Guarani ainda é falado por 90% da população paraguaia

Nação é a única da América onde a maioria fala uma língua indígena


Orgulho nacional. Grupo Invidente canta em guarani em programa de televisão paraguaio; Constituição equiparou o idioma ao espanhol
Nação é a única da América onde a maioria fala uma língua indígena
SIMON ROMERO
Nova York, EUA. Idioma falado em todo o Brasil e nos países da bacia platina até meados do século XVII, o guarani sobrevive até os dias de hoje no Paraguai - único país na América onde a maioria da população ainda fala uma língua indígena. Na nação paraguaia, o idioma está consagrado na Constituição, o que lhe rende posição equivalente à da língua de origem europeia também falada no país, o espanhol. Pelas ruas, o guarani é fonte de orgulho nacional. 
"Somente 54 das nossas quase 12 mil escolas ensinam o português, mas todas elas ensinam o guarani", exalta a diretora de currículos do Ministério da Educação, Nancy Benitez. 

No Paraguai, menos de 5% da população é de origem indígena.

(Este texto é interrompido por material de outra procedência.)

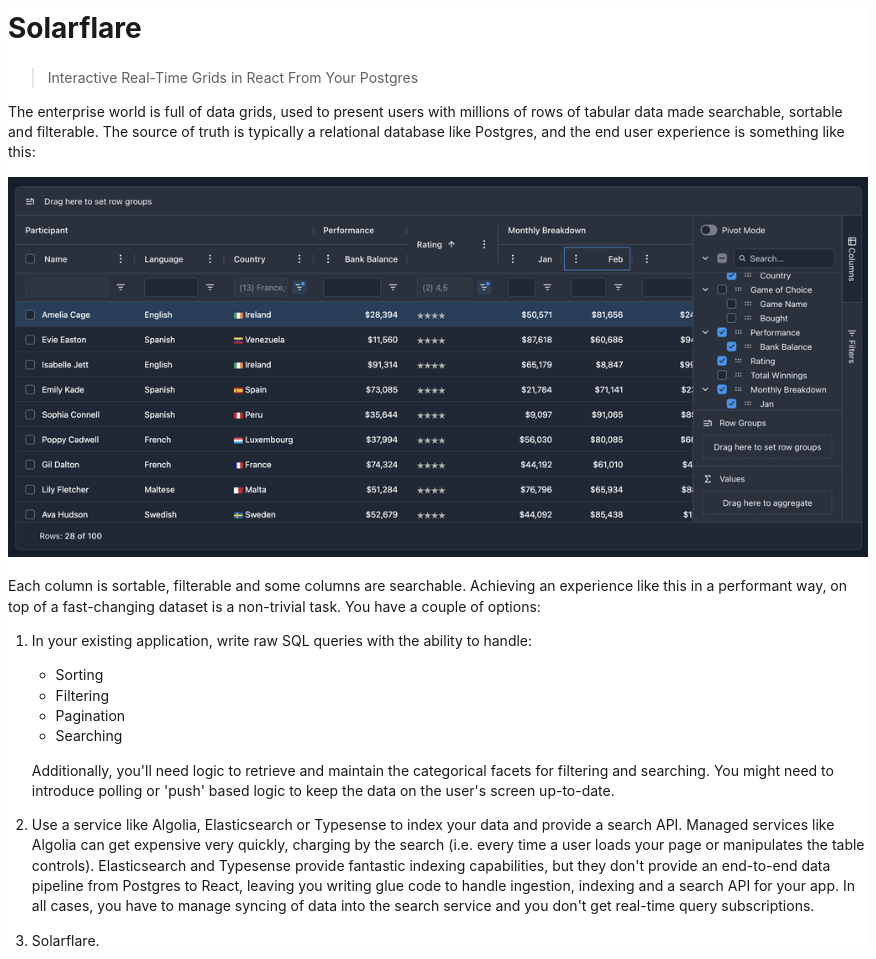 # Solarflare

> Interactive Real-Time Grids in React From Your Postgres

The enterprise world is full of data grids, used to present users with millions of rows of tabular data made searchable, sortable and filterable. The source of truth is typically a relational database like Postgres, and the end user experience is something like this:

<img alt="Example data grid" src="./grid.png" width="100%" />

Each column is sortable, filterable and some columns are searchable. Achieving an experience like this in a performant way, on top of a fast-changing dataset is a non-trivial task. You have a couple of options:

1. In your existing application, write raw SQL queries with the ability to handle:

   - Sorting
   - Filtering
   - Pagination
   - Searching

   Additionally, you'll need logic to retrieve and maintain the categorical facets for filtering and searching. You might need to introduce polling or 'push' based logic to keep the data on the user's screen up-to-date.

2. Use a service like Algolia, Elasticsearch or Typesense to index your data and provide a search API. Managed services like Algolia can get expensive very quickly, charging by the search (i.e. every time a user loads your page or manipulates the table controls). Elasticsearch and Typesense provide fantastic indexing capabilities, but they don't provide an end-to-end data pipeline from Postgres to React, leaving you writing glue code to handle ingestion, indexing and a search API for your app. In all cases, you have to manage syncing of data into the search service and you don't get real-time query subscriptions.

3. Solarflare.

Todavia, estima-se que o guarani seja falado por 90% dos paraguaios, incluindo muitos das classes média e alta e até os candidatos à Presidência. 

"Mba’eichapa?", pergunta Alex Jun, 27, imigrante coreano que trabalha no restaurante da família no centro de Assunção, ao cumprimentar clientes. A frase, em guarani, significa "como vai?". "Acabaríamos falindo se não soubéssemos, pelo menos, o básico", explica. 

Linguistas e historiadores afirmam que as complexas razões para o abrangente uso da língua indígena no país datam das primeiras incursões espanholas, ainda no século XVI. A "encomienda", sistema econômico espanhol que obrigava os indígenas a trabalhar para os europeus e seus descendentes, não penetrou essa grande parte do território latino-americano que, posteriormente, transformou-se no Paraguai. 

Contemporaneamente, os missionários jesuítas criaram comunidades para os índios guaranis e outras populações indígenas, cobrindo uma grande parte do território, como mostrado no filme "A Missão", de 1986. Eles protegiam os guaranis contra as expedições escravagistas, enquanto conservavam a língua em livros e sermões. 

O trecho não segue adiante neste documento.